Copyright, Translation, and Derivative Works

The first thing I do is look for what kind of license Daniel publishes his content under. In this case, he uses an attribution, non-commercial, no derivatives Creative Commons license. Now, here’s where the law gets tricky. Section 101 of the US Copyright Act defines a “derivative work” as “a work based upon one or more preexisting works, such as a translation, musical arrangement, dramatization, fictionalization, motion picture version, sound recording, art reproduction, abridgment, condensation, or any other form in which a work may be recast, transformed, or adapted.” Ironically, if a webpage (or anything else) is translated with Google Translate, it is considered fair use whereas if a human translates the same piece of content, it’s copyright violation. John Sieman of UNC’s school of law explains the four factors behind why Google Translate’s machine translation is considered fair use.

In this case, US copyright law makes it legal for Google to offer faulty machine translations, but illegal for non-commercial, volunteer translators to translate content out of good will. However, what jurisdiction of law should I be bound by? Colombia, where I am translating from? The U.S. where my server is? Or Boliiva where the content (we assume) was originally written and published? These are the confusing issues that the World Trade Organization tries to work out. And, as Georgia recently pointed out, their rulings are often made on a case by case basis. But while Antigua wins ‘piracy rights’, a French 16-year-old spent a night in jail for translating Harry Potter and, in Poland, clandestine movie sub-titlers face two years in jail for daring to make movies accessible in more languages.

(As an aside, I find it strange that Lorelle – who actually allows derivative works under the CC license she publishes under – doesn’t want others to translate her content, but does link to faulty Google translation versions of each of her posts.)

But, back to Daniel.
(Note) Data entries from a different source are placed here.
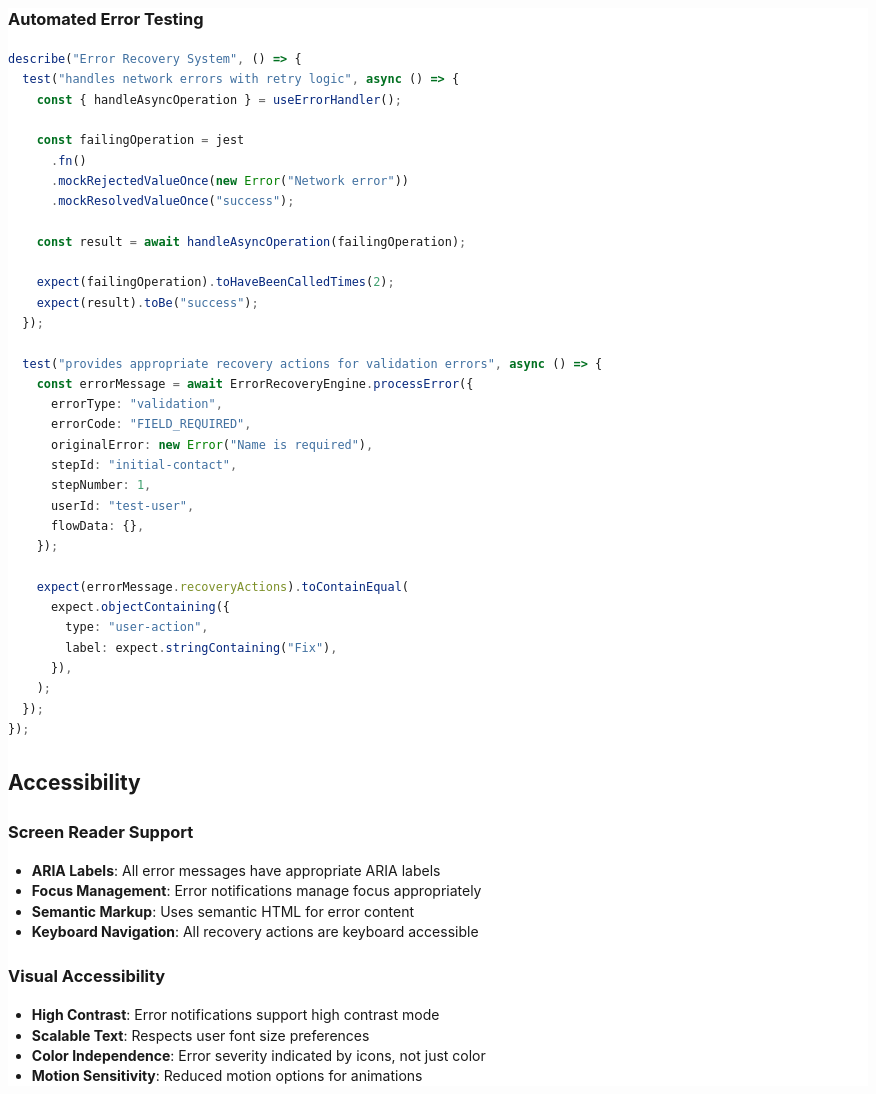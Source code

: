 ### Automated Error Testing

```typescript
describe("Error Recovery System", () => {
  test("handles network errors with retry logic", async () => {
    const { handleAsyncOperation } = useErrorHandler();

    const failingOperation = jest
      .fn()
      .mockRejectedValueOnce(new Error("Network error"))
      .mockResolvedValueOnce("success");

    const result = await handleAsyncOperation(failingOperation);

    expect(failingOperation).toHaveBeenCalledTimes(2);
    expect(result).toBe("success");
  });

  test("provides appropriate recovery actions for validation errors", async () => {
    const errorMessage = await ErrorRecoveryEngine.processError({
      errorType: "validation",
      errorCode: "FIELD_REQUIRED",
      originalError: new Error("Name is required"),
      stepId: "initial-contact",
      stepNumber: 1,
      userId: "test-user",
      flowData: {},
    });

    expect(errorMessage.recoveryActions).toContainEqual(
      expect.objectContaining({
        type: "user-action",
        label: expect.stringContaining("Fix"),
      }),
    );
  });
});
```

## Accessibility

### Screen Reader Support

- **ARIA Labels**: All error messages have appropriate ARIA labels
- **Focus Management**: Error notifications manage focus appropriately
- **Semantic Markup**: Uses semantic HTML for error content
- **Keyboard Navigation**: All recovery actions are keyboard accessible

### Visual Accessibility

- **High Contrast**: Error notifications support high contrast mode
- **Scalable Text**: Respects user font size preferences
- **Color Independence**: Error severity indicated by icons, not just color
- **Motion Sensitivity**: Reduced motion options for animations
Because he doesn’t allow for derivative works, I must send him an email asking permission to translate his post, Denuncias de autos robados en twitter. So I go to his contact page and find his email (Luke @ Soy Tu Padre dot Com!!!) and ask for his permission:

Hola Aeromental,

Me gustaría traducir tu post “Denuncias de autos robados en twitter” pero como tu licencia de Creative Commons no permite obras derivadas, necesito tu permiso.

Publicaría la traducción en mi blog personal (sin lucros o anuncios), http://el-oso.net/blog.

Espero que tengas una muy feliz navidad.



I’ve never once been turned down by any blogger whose post I proposed to translate (in fact, usually they are grateful and find it strange that I even felt compelled to ask their permission), but it’s better to be safe than sorry. If Daniel doesn’t write me back, then it’s my personal policy to go ahead and translate his post anyway. Sure, it’s against the law, but if he asks me to take it down, I’ll gladly do so. In this case, he responded within an hour:

Hola David,

Con mucho gusto puedes traducir este post u otros posts con la única condición de que pongas un link al post original de Aeromental indicando que esa es la fuente original. (Source: …., etc)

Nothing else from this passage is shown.